Re: [Wikitech-l] Parsoid's progress

2015-01-20 Thread C. Scott Ananian
I believe Subbu will follow up with a more complete response, but I'll note
that:

1) no plan survives first encounter with the enemy.  Parsoid was going to
be simpler than the PHP parser, Parsoid was going to be written in PHP,
then C, then prototyped in JS for a later implementation in C, etc.  It has
varied over time as we learned more about the problem.  It is currently
written in node.js and probably is at least the same order of complexity as
the existing PHP parser.  It is, however, built on slightly more solid
foundations, so its behavior is more regular than the PHP parser in many
places -- although I've been submitting patches to the core parser where
necessary to try to bring them closer together.  (c.f.
https://gerrit.wikimedia.org/r/180982 for the most recent of these.)  And,
of course, Parsoid emits well-formed HTML which can be round-tripped.

In many cases Parsoid could be greatly simplified if we didn't have to
maintain compatibility with various strange corner cases in the PHP parser.

2) Parsoid contains a partial implementation of the PHP expandtemplates
module.  It was decided (I think wisely) that we didn't really gain
anything by trying to reimplement this on the Parsoid side, though, and it
was better to use the existing PHP code via api.php.  The alternative would
be to basically reimplement quite a lot of mediawiki (lua embedding, the
various parser functions extensions, etc) in node.js.  This *could* be done
-- there is no technical reason why it cannot -- but nobody thinks it's a
good idea to spend time on right now.

But the expandtemplates stuff basically works.   As I said, it doesn't
contain all the crazy extensions that we use on the main WMF sites, but it
would be reasonable to turn it on for a smaller stock mediawiki instance.
In that sense it *could* be a full replacement for the Parser.

But note that even as a full parser replacement Parsoid depends on the PHP
API in a large number of ways: imageinfo, siteinfo, language information,
localized keywords for images, etc.  The idea of independence is somewhat
vague.
  --scott


On Mon, Jan 19, 2015 at 11:58 PM, MZMcBride z...@mzmcbride.com wrote:

 Matthew Flaschen wrote:
 On 01/19/2015 08:15 AM, MZMcBride wrote:
  And from this question flows another: why is Parsoid
  calling MediaWiki's api.php so regularly?
 
 I think it uses it for some aspects of templates and hooks.  I'm sure
 the Parsoid team could explain further.

 I've been discussing Parsoid a bit and there's apparently an important
 distinction between the preprocessor(s) and the parser.
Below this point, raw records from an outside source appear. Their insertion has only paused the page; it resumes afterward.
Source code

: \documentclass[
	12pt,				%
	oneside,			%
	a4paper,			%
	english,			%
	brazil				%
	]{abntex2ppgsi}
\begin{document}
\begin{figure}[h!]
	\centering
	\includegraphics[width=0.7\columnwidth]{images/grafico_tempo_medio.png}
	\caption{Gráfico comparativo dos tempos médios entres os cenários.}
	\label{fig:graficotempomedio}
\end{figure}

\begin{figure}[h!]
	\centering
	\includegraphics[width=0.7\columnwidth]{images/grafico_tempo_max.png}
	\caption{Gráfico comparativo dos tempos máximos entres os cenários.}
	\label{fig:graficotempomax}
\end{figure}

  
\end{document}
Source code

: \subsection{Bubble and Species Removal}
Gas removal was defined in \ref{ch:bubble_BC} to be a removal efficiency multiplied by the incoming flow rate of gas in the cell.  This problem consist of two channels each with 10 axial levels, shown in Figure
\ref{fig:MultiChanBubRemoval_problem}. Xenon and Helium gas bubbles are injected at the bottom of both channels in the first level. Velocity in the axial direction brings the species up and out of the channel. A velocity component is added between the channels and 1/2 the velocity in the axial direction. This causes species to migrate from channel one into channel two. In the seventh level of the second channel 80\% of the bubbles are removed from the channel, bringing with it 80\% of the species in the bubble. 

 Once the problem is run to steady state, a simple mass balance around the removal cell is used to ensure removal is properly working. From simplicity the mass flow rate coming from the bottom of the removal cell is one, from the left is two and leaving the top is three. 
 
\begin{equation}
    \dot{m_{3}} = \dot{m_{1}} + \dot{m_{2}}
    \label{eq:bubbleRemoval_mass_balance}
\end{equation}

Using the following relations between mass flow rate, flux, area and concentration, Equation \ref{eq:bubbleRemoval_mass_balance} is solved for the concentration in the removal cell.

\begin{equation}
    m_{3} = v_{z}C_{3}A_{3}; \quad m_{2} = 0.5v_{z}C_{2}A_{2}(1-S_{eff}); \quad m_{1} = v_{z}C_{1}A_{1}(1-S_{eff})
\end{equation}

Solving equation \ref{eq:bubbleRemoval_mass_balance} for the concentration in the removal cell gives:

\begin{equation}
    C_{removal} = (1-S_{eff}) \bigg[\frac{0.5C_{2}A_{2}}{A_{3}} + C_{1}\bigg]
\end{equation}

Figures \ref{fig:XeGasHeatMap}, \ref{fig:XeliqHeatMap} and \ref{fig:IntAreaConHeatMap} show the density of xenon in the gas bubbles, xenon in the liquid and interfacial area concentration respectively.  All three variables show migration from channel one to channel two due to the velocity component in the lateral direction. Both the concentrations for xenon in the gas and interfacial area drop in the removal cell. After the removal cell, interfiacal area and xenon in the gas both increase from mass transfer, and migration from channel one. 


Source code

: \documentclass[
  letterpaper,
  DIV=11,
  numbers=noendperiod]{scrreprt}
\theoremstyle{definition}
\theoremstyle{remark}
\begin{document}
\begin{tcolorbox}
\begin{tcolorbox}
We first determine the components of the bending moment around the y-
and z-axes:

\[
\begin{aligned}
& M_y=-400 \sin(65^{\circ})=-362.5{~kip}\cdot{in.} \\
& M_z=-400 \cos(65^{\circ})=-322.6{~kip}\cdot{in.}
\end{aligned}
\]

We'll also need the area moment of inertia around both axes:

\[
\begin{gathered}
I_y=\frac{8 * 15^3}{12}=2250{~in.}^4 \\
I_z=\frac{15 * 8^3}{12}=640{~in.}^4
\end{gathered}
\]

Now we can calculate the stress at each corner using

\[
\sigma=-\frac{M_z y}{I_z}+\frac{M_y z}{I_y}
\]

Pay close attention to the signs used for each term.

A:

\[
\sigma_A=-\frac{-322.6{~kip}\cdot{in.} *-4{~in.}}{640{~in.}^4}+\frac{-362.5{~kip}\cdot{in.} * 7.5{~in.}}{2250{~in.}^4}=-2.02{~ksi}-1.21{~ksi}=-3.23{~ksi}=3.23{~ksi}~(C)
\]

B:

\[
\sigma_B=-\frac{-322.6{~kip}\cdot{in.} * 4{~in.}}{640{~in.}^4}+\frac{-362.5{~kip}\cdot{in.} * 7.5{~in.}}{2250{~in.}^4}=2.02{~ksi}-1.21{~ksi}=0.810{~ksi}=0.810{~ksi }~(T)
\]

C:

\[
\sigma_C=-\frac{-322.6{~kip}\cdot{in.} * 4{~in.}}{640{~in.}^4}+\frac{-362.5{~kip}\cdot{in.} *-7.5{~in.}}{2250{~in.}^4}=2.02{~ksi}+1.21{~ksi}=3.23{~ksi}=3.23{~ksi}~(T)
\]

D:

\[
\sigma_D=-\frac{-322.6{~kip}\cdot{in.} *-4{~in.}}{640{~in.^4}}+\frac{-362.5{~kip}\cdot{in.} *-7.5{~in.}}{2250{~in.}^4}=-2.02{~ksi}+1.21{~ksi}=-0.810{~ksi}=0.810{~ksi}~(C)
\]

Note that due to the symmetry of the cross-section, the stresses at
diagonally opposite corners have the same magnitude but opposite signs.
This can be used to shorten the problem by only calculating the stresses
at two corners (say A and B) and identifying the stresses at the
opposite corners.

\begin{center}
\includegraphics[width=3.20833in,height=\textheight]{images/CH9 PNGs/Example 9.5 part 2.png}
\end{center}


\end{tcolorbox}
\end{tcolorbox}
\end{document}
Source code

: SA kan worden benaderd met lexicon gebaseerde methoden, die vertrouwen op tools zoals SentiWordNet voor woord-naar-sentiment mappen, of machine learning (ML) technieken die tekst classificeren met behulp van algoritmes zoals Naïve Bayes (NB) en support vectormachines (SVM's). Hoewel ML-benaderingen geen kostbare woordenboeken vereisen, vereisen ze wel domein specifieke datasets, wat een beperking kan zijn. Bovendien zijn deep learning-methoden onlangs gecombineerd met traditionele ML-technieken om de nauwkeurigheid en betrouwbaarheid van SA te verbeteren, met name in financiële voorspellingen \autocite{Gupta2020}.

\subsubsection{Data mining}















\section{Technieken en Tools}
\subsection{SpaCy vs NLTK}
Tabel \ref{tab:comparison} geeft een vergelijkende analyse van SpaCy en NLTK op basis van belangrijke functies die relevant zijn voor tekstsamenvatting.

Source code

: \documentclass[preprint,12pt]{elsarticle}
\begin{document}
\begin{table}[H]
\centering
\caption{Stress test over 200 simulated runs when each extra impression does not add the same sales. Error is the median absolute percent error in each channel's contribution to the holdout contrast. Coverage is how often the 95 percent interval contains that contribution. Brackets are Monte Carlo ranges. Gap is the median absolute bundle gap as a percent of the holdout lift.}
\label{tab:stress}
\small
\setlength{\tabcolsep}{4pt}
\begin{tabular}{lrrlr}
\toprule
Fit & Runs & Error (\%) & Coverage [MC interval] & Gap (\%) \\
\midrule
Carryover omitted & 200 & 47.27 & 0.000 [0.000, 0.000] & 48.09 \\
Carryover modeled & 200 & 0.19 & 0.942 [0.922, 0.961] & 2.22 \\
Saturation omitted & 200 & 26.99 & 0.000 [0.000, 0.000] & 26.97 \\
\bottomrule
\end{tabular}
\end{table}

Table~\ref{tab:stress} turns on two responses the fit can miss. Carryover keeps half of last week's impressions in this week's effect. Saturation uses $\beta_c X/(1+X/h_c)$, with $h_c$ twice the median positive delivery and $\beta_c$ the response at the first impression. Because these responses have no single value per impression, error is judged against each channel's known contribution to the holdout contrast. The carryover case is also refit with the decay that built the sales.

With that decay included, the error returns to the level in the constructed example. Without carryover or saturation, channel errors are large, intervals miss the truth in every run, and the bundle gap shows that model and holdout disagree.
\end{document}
Though in practice
 I think parser is used pretty generically. Further notes follow.

 I'm told in Parsoid, ref and {{!}} are special-cased, while most other
 parser functions require using the expandtemplates module of MediaWiki's
 api.php. As I understand it, calling out to api.php is intended to be a
 permanent solution (I thought it might be a temporary shim).

 If the goal was to just add more verbose markup to parser output, couldn't
 we just have done that (in PHP)? Node.js was chosen over PHP due to
 speed/performance considerations and concerns, from what I now understand.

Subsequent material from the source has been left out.